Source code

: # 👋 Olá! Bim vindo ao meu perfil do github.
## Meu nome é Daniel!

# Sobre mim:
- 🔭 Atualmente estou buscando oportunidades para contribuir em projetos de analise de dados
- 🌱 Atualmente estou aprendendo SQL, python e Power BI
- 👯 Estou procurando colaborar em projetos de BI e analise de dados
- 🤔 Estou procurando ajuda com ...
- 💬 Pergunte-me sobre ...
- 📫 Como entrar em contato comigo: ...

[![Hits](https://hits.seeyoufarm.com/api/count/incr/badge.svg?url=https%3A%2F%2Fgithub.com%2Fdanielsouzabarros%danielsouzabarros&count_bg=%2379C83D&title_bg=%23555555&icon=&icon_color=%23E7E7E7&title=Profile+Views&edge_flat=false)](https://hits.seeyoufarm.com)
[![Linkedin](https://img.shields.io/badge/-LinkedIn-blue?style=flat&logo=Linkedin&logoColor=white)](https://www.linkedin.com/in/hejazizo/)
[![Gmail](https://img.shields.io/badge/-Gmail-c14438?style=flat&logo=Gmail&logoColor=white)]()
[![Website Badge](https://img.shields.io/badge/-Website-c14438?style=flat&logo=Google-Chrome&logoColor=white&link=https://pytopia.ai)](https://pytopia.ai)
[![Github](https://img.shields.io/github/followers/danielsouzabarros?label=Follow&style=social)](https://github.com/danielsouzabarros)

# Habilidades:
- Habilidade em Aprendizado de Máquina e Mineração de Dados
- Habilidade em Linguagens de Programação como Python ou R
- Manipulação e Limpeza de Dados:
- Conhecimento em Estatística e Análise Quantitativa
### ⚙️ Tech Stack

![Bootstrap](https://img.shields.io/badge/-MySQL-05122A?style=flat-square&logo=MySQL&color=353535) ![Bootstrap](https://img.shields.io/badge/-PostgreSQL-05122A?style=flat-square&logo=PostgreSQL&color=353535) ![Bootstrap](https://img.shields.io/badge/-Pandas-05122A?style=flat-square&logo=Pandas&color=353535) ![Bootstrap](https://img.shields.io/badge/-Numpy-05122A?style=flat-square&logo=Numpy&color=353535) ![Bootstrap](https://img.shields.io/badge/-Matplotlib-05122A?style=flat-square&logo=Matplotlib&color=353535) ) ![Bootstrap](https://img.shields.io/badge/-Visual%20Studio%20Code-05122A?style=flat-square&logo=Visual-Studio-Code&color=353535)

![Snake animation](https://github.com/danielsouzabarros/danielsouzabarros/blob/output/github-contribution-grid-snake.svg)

*Work item*
Retyping the data above exactly and in full is the task.

*Expected output*
Source code

: # 👋 Olá! Bim vindo ao meu perfil do github.
## Meu nome é Daniel!

# Sobre mim:
- 🔭 Atualmente estou buscando oportunidades para contribuir em projetos de analise de dados
- 🌱 Atualmente estou aprendendo SQL, python e Power BI
- 👯 Estou procurando colaborar em projetos de BI e analise de dados
- 🤔 Estou procurando ajuda com ...
- 💬 Pergunte-me sobre ...
- 📫 Como entrar em contato comigo: ...

[![Hits](https://hits.seeyoufarm.com/api/count/incr/badge.svg?url=https%3A%2F%2Fgithub.com%2Fdanielsouzabarros%danielsouzabarros&count_bg=%2379C83D&title_bg=%23555555&icon=&icon_color=%23E7E7E7&title=Profile+Views&edge_flat=false)](https://hits.seeyoufarm.com)
[![Linkedin](https://img.shields.io/badge/-LinkedIn-blue?style=flat&logo=Linkedin&logoColor=white)](https://www.linkedin.com/in/hejazizo/)
[![Gmail](https://img.shields.io/badge/-Gmail-c14438?style=flat&logo=Gmail&logoColor=white)]()
[![Website Badge](https://img.shields.io/badge/-Website-c14438?style=flat&logo=Google-Chrome&logoColor=white&link=https://pytopia.ai)](https://pytopia.ai)
[![Github](https://img.shields.io/github/followers/danielsouzabarros?label=Follow&style=social)](https://github.com/danielsouzabarros)

# Habilidades:
- Habilidade em Aprendizado de Máquina e Mineração de Dados
- Habilidade em Linguagens de Programação como Python ou R
- Manipulação e Limpeza de Dados:
- Conhecimento em Estatística e Análise Quantitativa
### ⚙️ Tech Stack

![Bootstrap](https://img.shields.io/badge/-MySQL-05122A?style=flat-square&logo=MySQL&color=353535) ![Bootstrap](https://img.shields.io/badge/-PostgreSQL-05122A?style=flat-square&logo=PostgreSQL&color=353535) ![Bootstrap](https://img.shields.io/badge/-Pandas-05122A?style=flat-square&logo=Pandas&color=353535) ![Bootstrap](https://img.shields.io/badge/-Numpy-05122A?style=flat-square&logo=Numpy&color=353535) ![Bootstrap](https://img.shields.io/badge/-Matplotlib-05122A?style=flat-square&logo=Matplotlib&color=353535) ) ![Bootstrap](https://img.shields.io/badge/-Visual%20Studio%20Code-05122A?style=flat-square&logo=Visual-Studio-Code&color=353535)

![Snake animation](https://github.com/danielsouzabarros/danielsouzabarros/blob/output/github-contribution-grid-snake.svg)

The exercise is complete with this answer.